-- Work to be completed --
Write out the lines below once more, exactly as they appear. Do not include pictures.

(The input)

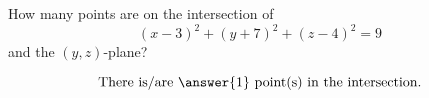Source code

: \documentclass{ximera}
\author{Bart Snapp}
\begin{document}
\begin{exercise}
  How many points are on the intersection of
  \[
  (x-3)^2 + (y+7)^2 + (z-4)^2 = 9
  \]
  and the $(y,z)$-plane?
  \begin{prompt}
  \[
  \text{There is/are $\answer{1}$ point(s) in the intersection.}
  \]
  \end{prompt}
\end{exercise}
\end{document}
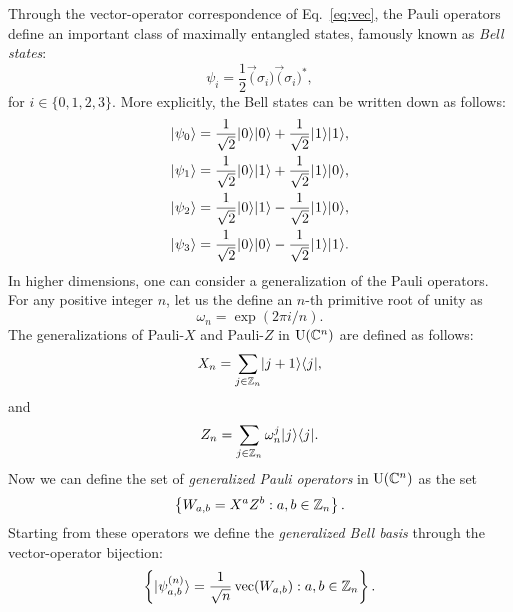 Through the vector-operator correspondence of Eq.~\ref{eq:vec}, 
the Pauli operators define an important class of maximally
entangled states, famously known as \emph{Bell states}:
\begin{equation}
  \psi_{i} = \frac{1}{2}\vec(\sigma_{i})\vec(\sigma_{i})^{\ast},
\end{equation}
for $i \in \{0,1,2,3\}$. More explicitly, the Bell states can be written down as follows:
\begin{equation} 
\label{eq:Bell-states}
  \begin{aligned}
    \ket{\psi_0} & = \frac{1}{\sqrt{2}}\ket{0}\ket{0} 
    + \frac{1}{\sqrt{2}}\ket{1}\ket{1},\\
    \ket{\psi_1} & = \frac{1}{\sqrt{2}}\ket{0}\ket{1} 
    + \frac{1}{\sqrt{2}}\ket{1}\ket{0},\\
    \ket{\psi_2} & = \frac{1}{\sqrt{2}}\ket{0}\ket{1} 
    - \frac{1}{\sqrt{2}}\ket{1}\ket{0},\\
    \ket{\psi_3} & = \frac{1}{\sqrt{2}}\ket{0}\ket{0} 
    - \frac{1}{\sqrt{2}}\ket{1}\ket{1}.
  \end{aligned}
\end{equation}
In higher dimensions, one can consider a generalization of the Pauli operators.
For any positive integer $n$, let us the define an $n$-th primitive root of unity as 
\begin{equation}
  \omega_{n} = \exp(2\pi i/n).
\end{equation}
The generalizations of Pauli-$X$ and Pauli-$Z$ in $\mathrm{U}(\mathbb{C}^{n})$ 
are defined as follows:
\begin{equation}
  X_{n} = \sum_{j \in \mathbb{Z}_{n}}\lvert\mspace{0.5mu} j+1 \mspace{0.5mu} \rangle\langle\mspace{0.5mu} j \mspace{0.5mu} \rvert,
\end{equation}
and
\begin{equation}
  Z_{n} = \sum_{j \in \mathbb{Z}_{n}}\omega_{n}^{j}\lvert\mspace{0.5mu} j \mspace{0.5mu} \rangle\langle\mspace{0.5mu} j \mspace{0.5mu} \rvert.
\end{equation}
Now we can define the set of \emph{generalized Pauli operators} in $\mathrm{U}(\mathbb{C}^{n})$ as the set
\begin{equation}
\label{eq:generalized-Pauli-operators}
  \left\{ W_{a,b} = X^{a}Z^{b} : a,b\in\integer_{n}\right\}.
\end{equation}
Starting from these operators we define the \emph{generalized Bell basis}
through the vector-operator bijection:
\begin{equation}
\label{eq:generalized-bell-basis}
  \left\{ \ket{\psi_{a,b}^{(n)}} = \frac{1}{\sqrt{n}}\vec(W_{a,b}) : a,b\in\integer_{n} \right\}.
\end{equation}

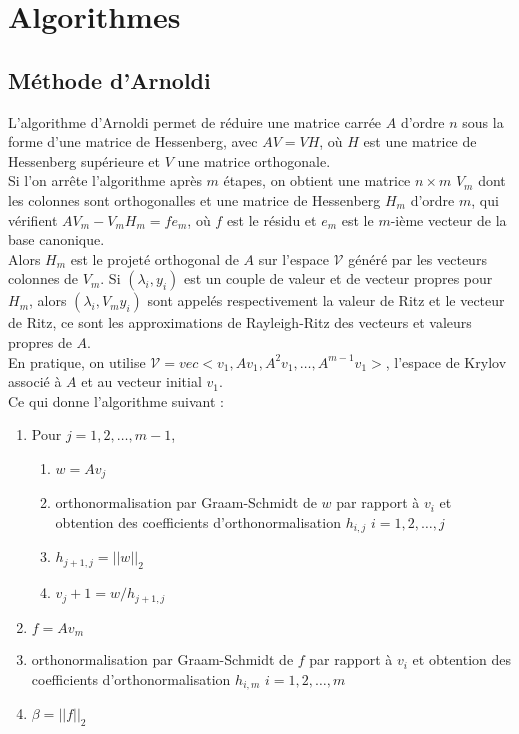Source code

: \chapter{Algorithmes}

\section{Méthode d'Arnoldi}
\label{arnoldi}
L'algorithme d'Arnoldi permet de réduire une matrice carrée $A$ d'ordre $n$ sous la forme d'une matrice de Hessenberg, avec $AV = VH$, où $H$ est une matrice de Hessenberg supérieure et $V$ une matrice orthogonale.\\
Si l'on arrête l'algorithme après $m$ étapes, on obtient une matrice $n\times m$ $V_m$ dont les colonnes sont orthogonalles et une matrice de Hessenberg $H_m$ d'ordre $m$, qui vérifient $AV_m - V_mH_m = fe_m$, où $f$ est le résidu et $e_m$ est le $m$-ième vecteur de la base canonique.\\
Alors $H_m$ est le projeté orthogonal de $A$ sur l'espace $\mathcal{V}$ généré par les vecteurs colonnes de $V_m$. Si $(\lambda_i, y_i)$ est un couple de valeur et de vecteur propres pour $H_m$, alors $(\lambda_i, V_my_i)$ sont appelés respectivement la valeur de Ritz et le vecteur de Ritz, ce sont les approximations de Rayleigh-Ritz des vecteurs et valeurs propres de $A$.\\
En pratique, on utilise $\mathcal{V}= vec<v_1, Av_1, A^2v_1,\dots,A^{m-1}v_1>$, l'espace de Krylov associé à $A$ et au vecteur initial $v_1$.\\

Ce qui donne l'algorithme suivant :
\begin{enumerate}
\item Pour $j=1,2,\dots,m-1$,
\begin{enumerate}
\item $w=Av_j$
\item orthonormalisation par Graam-Schmidt de $w$ par rapport à $v_i$ et obtention des coefficients d'orthonormalisation $h_{i,j}$ $i=1,2,\dots,j$
\item $h_{j+1,j}=||w||_2$
\item $v_j+1=w/h_{j+1,j}$
\end{enumerate}
\item $f=Av_m$
\item orthonormalisation par Graam-Schmidt de $f$ par rapport à $v_i$ et obtention des coefficients d'orthonormalisation $h_{i,m}$ $i=1,2,\dots,m$
\item $\beta=||f||_2$
\end{enumerate}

(End The input)

-- Finished task --
Source code

: \documentclass{ximera}
\author{Bart Snapp}
\begin{document}
\begin{exercise}
  How many points are on the intersection of
  \[
  (x-3)^2 + (y+7)^2 + (z-4)^2 = 9
  \]
  and the $(y,z)$-plane?
  \begin{prompt}
  \[
  \text{There is/are $\answer{1}$ point(s) in the intersection.}
  \]
  \end{prompt}
\end{exercise}
\end{document}
 Through the vector-operator correspondence of Eq.~\ref{eq:vec}, 
the Pauli operators define an important class of maximally
entangled states, famously known as \emph{Bell states}:
\begin{equation}
  \psi_{i} = \frac{1}{2}\vec(\sigma_{i})\vec(\sigma_{i})^{\ast},
\end{equation}
for $i \in \{0,1,2,3\}$. More explicitly, the Bell states can be written down as follows:
\begin{equation} 
\label{eq:Bell-states}
  \begin{aligned}
    \ket{\psi_0} & = \frac{1}{\sqrt{2}}\ket{0}\ket{0} 
    + \frac{1}{\sqrt{2}}\ket{1}\ket{1},\\
    \ket{\psi_1} & = \frac{1}{\sqrt{2}}\ket{0}\ket{1} 
    + \frac{1}{\sqrt{2}}\ket{1}\ket{0},\\
    \ket{\psi_2} & = \frac{1}{\sqrt{2}}\ket{0}\ket{1} 
    - \frac{1}{\sqrt{2}}\ket{1}\ket{0},\\
    \ket{\psi_3} & = \frac{1}{\sqrt{2}}\ket{0}\ket{0} 
    - \frac{1}{\sqrt{2}}\ket{1}\ket{1}.
  \end{aligned}
\end{equation}
In higher dimensions, one can consider a generalization of the Pauli operators.
For any positive integer $n$, let us the define an $n$-th primitive root of unity as 
\begin{equation}
  \omega_{n} = \exp(2\pi i/n).
\end{equation}
The generalizations of Pauli-$X$ and Pauli-$Z$ in $\mathrm{U}(\mathbb{C}^{n})$ 
are defined as follows:
\begin{equation}
  X_{n} = \sum_{j \in \mathbb{Z}_{n}}\lvert\mspace{0.5mu} j+1 \mspace{0.5mu} \rangle\langle\mspace{0.5mu} j \mspace{0.5mu} \rvert,
\end{equation}
and
\begin{equation}
  Z_{n} = \sum_{j \in \mathbb{Z}_{n}}\omega_{n}^{j}\lvert\mspace{0.5mu} j \mspace{0.5mu} \rangle\langle\mspace{0.5mu} j \mspace{0.5mu} \rvert.
\end{equation}
Now we can define the set of \emph{generalized Pauli operators} in $\mathrm{U}(\mathbb{C}^{n})$ as the set
\begin{equation}
\label{eq:generalized-Pauli-operators}
  \left\{ W_{a,b} = X^{a}Z^{b} : a,b\in\integer_{n}\right\}.
\end{equation}
Starting from these operators we define the \emph{generalized Bell basis}
through the vector-operator bijection:
\begin{equation}
\label{eq:generalized-bell-basis}
  \left\{ \ket{\psi_{a,b}^{(n)}} = \frac{1}{\sqrt{n}}\vec(W_{a,b}) : a,b\in\integer_{n} \right\}.
\end{equation}

Source code

: \chapter{Algorithmes}

\section{Méthode d'Arnoldi}
\label{arnoldi}
L'algorithme d'Arnoldi permet de réduire une matrice carrée $A$ d'ordre $n$ sous la forme d'une matrice de Hessenberg, avec $AV = VH$, où $H$ est une matrice de Hessenberg supérieure et $V$ une matrice orthogonale.\\
Si l'on arrête l'algorithme après $m$ étapes, on obtient une matrice $n\times m$ $V_m$ dont les colonnes sont orthogonalles et une matrice de Hessenberg $H_m$ d'ordre $m$, qui vérifient $AV_m - V_mH_m = fe_m$, où $f$ est le résidu et $e_m$ est le $m$-ième vecteur de la base canonique.\\
Alors $H_m$ est le projeté orthogonal de $A$ sur l'espace $\mathcal{V}$ généré par les vecteurs colonnes de $V_m$. Si $(\lambda_i, y_i)$ est un couple de valeur et de vecteur propres pour $H_m$, alors $(\lambda_i, V_my_i)$ sont appelés respectivement la valeur de Ritz et le vecteur de Ritz, ce sont les approximations de Rayleigh-Ritz des vecteurs et valeurs propres de $A$.\\
En pratique, on utilise $\mathcal{V}= vec<v_1, Av_1, A^2v_1,\dots,A^{m-1}v_1>$, l'espace de Krylov associé à $A$ et au vecteur initial $v_1$.\\

Ce qui donne l'algorithme suivant :
\begin{enumerate}
\item Pour $j=1,2,\dots,m-1$,
\begin{enumerate}
\item $w=Av_j$
\item orthonormalisation par Graam-Schmidt de $w$ par rapport à $v_i$ et obtention des coefficients d'orthonormalisation $h_{i,j}$ $i=1,2,\dots,j$
\item $h_{j+1,j}=||w||_2$
\item $v_j+1=w/h_{j+1,j}$
\end{enumerate}
\item $f=Av_m$
\item orthonormalisation par Graam-Schmidt de $f$ par rapport à $v_i$ et obtention des coefficients d'orthonormalisation $h_{i,m}$ $i=1,2,\dots,m$
\item $\beta=||f||_2$
\end{enumerate}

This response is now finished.